### What needs to be done
Starting at the first line of the data, print each line verbatim up to and including the line bearing "Fill in the resource", omitting pictures.

○ ○ ○ ○ ○ ○ ○

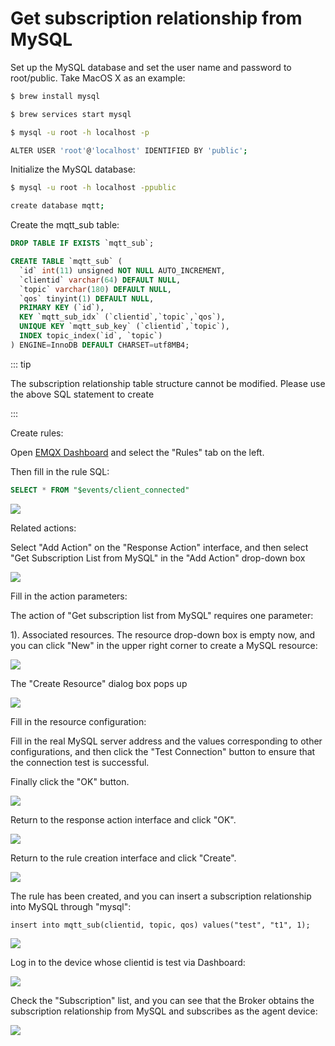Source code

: # Get subscription relationship from MySQL 

Set up the MySQL database and set the user name and password to root/public. Take MacOS X as an example:

```bash
$ brew install mysql

$ brew services start mysql

$ mysql -u root -h localhost -p

ALTER USER 'root'@'localhost' IDENTIFIED BY 'public';
```

Initialize the MySQL database:
```bash
$ mysql -u root -h localhost -ppublic

create database mqtt;
```

Create the mqtt_sub table:
```sql
DROP TABLE IF EXISTS `mqtt_sub`;

CREATE TABLE `mqtt_sub` (
  `id` int(11) unsigned NOT NULL AUTO_INCREMENT,
  `clientid` varchar(64) DEFAULT NULL,
  `topic` varchar(180) DEFAULT NULL,
  `qos` tinyint(1) DEFAULT NULL,
  PRIMARY KEY (`id`),
  KEY `mqtt_sub_idx` (`clientid`,`topic`,`qos`),
  UNIQUE KEY `mqtt_sub_key` (`clientid`,`topic`),
  INDEX topic_index(`id`, `topic`)
) ENGINE=InnoDB DEFAULT CHARSET=utf8MB4;
```

::: tip

The subscription relationship table structure cannot be modified. Please use the above SQL statement to create

:::

Create rules:

Open [EMQX Dashboard](http://127.0.0.1:18083/#/rules) and select the "Rules" tab on the left.

Then fill in the rule SQL:

```sql
SELECT * FROM "$events/client_connected"
```

![](./assets/rule-engine/mysql_sub_01.png)

Related actions:

Select "Add Action" on the "Response Action" interface, and then select "Get Subscription List from MySQL" in the "Add Action" drop-down box

![](./assets/rule-engine/mysql_sub_02.png)

Fill in the action parameters:

The action of "Get subscription list from MySQL" requires one parameter:

1). Associated resources. The resource drop-down box is empty now, and you can click "New" in the upper right corner to create a MySQL resource:

![](./assets/rule-engine/mysql_sub_03.png)

The "Create Resource" dialog box pops up

![](./assets/rule-engine/mysql_sub_04.png)

Fill in the resource configuration:

Fill in the real MySQL server address and the values corresponding to other configurations, and then click the "Test Connection" button to ensure that the connection test is successful.

Finally click the "OK" button.

![](./assets/rule-engine/mysql_sub_05.png)

Return to the response action interface and click "OK".

![](./assets/rule-engine/mysql_sub_06.png)

Return to the rule creation interface and click "Create".

![](./assets/rule-engine/mysql_sub_07.png)

The rule has been created, and you can insert a subscription relationship into MySQL through "mysql":

```
insert into mqtt_sub(clientid, topic, qos) values("test", "t1", 1);
```

![](./assets/rule-engine/mysql_sub_08.png)

Log in to the device whose clientid is test via Dashboard:

![](./assets/rule-engine/mysql_sub_09.png)

Check the "Subscription" list, and you can see that the Broker obtains the subscription relationship from MySQL and subscribes as the agent device:

![](./assets/rule-engine/mysql_sub_10.png)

○ ○ ○ ○ ○ ○ ○

### Task response
Source code

: # Get subscription relationship from MySQL 

Set up the MySQL database and set the user name and password to root/public. Take MacOS X as an example:

```bash
$ brew install mysql

$ brew services start mysql

$ mysql -u root -h localhost -p

ALTER USER 'root'@'localhost' IDENTIFIED BY 'public';
```

Initialize the MySQL database:
```bash
$ mysql -u root -h localhost -ppublic

create database mqtt;
```

Create the mqtt_sub table:
```sql
DROP TABLE IF EXISTS `mqtt_sub`;

CREATE TABLE `mqtt_sub` (
  `id` int(11) unsigned NOT NULL AUTO_INCREMENT,
  `clientid` varchar(64) DEFAULT NULL,
  `topic` varchar(180) DEFAULT NULL,
  `qos` tinyint(1) DEFAULT NULL,
  PRIMARY KEY (`id`),
  KEY `mqtt_sub_idx` (`clientid`,`topic`,`qos`),
  UNIQUE KEY `mqtt_sub_key` (`clientid`,`topic`),
  INDEX topic_index(`id`, `topic`)
) ENGINE=InnoDB DEFAULT CHARSET=utf8MB4;
```

::: tip

The subscription relationship table structure cannot be modified. Please use the above SQL statement to create

:::

Create rules:

Open [EMQX Dashboard](http://127.0.0.1:18083/#/rules) and select the "Rules" tab on the left.

Then fill in the rule SQL:

```sql
SELECT * FROM "$events/client_connected"
```

![](./assets/rule-engine/mysql_sub_01.png)

Related actions:

Select "Add Action" on the "Response Action" interface, and then select "Get Subscription List from MySQL" in the "Add Action" drop-down box

![](./assets/rule-engine/mysql_sub_02.png)

Fill in the action parameters:

The action of "Get subscription list from MySQL" requires one parameter:

1). Associated resources. The resource drop-down box is empty now, and you can click "New" in the upper right corner to create a MySQL resource:

![](./assets/rule-engine/mysql_sub_03.png)

The "Create Resource" dialog box pops up

![](./assets/rule-engine/mysql_sub_04.png)

Fill in the resource configuration:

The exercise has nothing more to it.